Sieben Jahre nach seinem Rückzug wollte Uber Eats heuer wieder in Österreich durchstarten – daraus wird nun offenbar nichts. Der US-Fahrdienstvermittler Uber stoppt laut einem Bericht der „Financial Times” den Großteil seiner geplanten Essensliefer-Expansion in Europa.
In fünf der sieben bisher anvisierten Länder will Uber seinen Lieferdienst demnach nicht mehr einführen – betroffen ist auch Österreich. Erst Mitte Februar hatte der Konzern den Markteintritt in Österreich, Norwegen, Griechenland, Dänemark, Finnland, Tschechien und Rumänien angekündigt.
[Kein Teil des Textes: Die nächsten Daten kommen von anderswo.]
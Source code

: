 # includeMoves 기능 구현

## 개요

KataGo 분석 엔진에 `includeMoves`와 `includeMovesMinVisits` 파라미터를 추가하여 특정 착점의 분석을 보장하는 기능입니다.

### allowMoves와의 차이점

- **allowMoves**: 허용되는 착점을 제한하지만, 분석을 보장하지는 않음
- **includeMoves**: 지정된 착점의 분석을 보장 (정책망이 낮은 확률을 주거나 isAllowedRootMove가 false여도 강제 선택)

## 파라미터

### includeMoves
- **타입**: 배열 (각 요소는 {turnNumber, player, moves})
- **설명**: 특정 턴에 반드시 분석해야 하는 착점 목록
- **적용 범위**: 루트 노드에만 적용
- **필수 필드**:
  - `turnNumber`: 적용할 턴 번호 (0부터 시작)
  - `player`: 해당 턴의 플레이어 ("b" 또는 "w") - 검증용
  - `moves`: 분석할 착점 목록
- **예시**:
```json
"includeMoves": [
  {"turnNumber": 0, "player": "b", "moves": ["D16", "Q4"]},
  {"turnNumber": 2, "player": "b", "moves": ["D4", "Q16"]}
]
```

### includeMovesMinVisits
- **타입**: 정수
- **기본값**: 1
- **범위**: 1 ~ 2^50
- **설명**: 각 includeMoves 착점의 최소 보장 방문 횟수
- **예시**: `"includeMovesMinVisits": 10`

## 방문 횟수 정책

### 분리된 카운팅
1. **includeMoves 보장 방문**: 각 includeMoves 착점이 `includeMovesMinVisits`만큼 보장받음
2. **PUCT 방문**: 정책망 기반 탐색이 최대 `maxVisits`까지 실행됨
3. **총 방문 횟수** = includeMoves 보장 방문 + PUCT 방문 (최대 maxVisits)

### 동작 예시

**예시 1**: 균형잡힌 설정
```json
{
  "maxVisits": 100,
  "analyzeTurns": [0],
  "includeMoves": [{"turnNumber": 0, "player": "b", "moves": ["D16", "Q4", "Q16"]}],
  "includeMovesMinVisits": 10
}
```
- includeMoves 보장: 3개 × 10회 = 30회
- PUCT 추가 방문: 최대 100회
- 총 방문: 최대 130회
In Finnland und Dänemark ist der Start bereits erfolgt – gegenüber der „FT” begründete Uber den Rückzieher sogar mit dem „enormen Erfolg” dieser beiden Markteinführungen: Man wolle sich nun auf jene Märkte konzentrieren, in denen Uber Eats bereits aktiv ist.
Übernahmepoker um Delivery Hero
Der eigentliche Hintergrund ist freilich ein anderer: die angestrebte Übernahme des deutschen Konkurrenten Delivery Hero. Ende Mai boten die Amerikaner 33 Euro je Aktie, später hieß es, sie seien zu 38 Euro bereit – vielen Anteilseignern ist auch das zu wenig. Zuletzt hielt Uber direkt und über Derivate bereits rund 37 Prozent an dem Berliner Konzern, wie die „Börsen-Zeitung” berichtet.
Damit schließt sich der Kreis: Delivery Hero ist in mehreren der Länder, in die Uber Eats vorstoßen wollte, längst selbst aktiv – in Österreich mit der Marke Foodora. Statt teuer gegen den eigenen Übernahmekandidaten anzutreten, hält sich Uber nun zurück.
Ob und wann Uber Eats doch noch nach Österreich zurückkehrt, dürfte damit vor allem vom Ausgang des Übernahmepokers um Delivery Hero abhängen.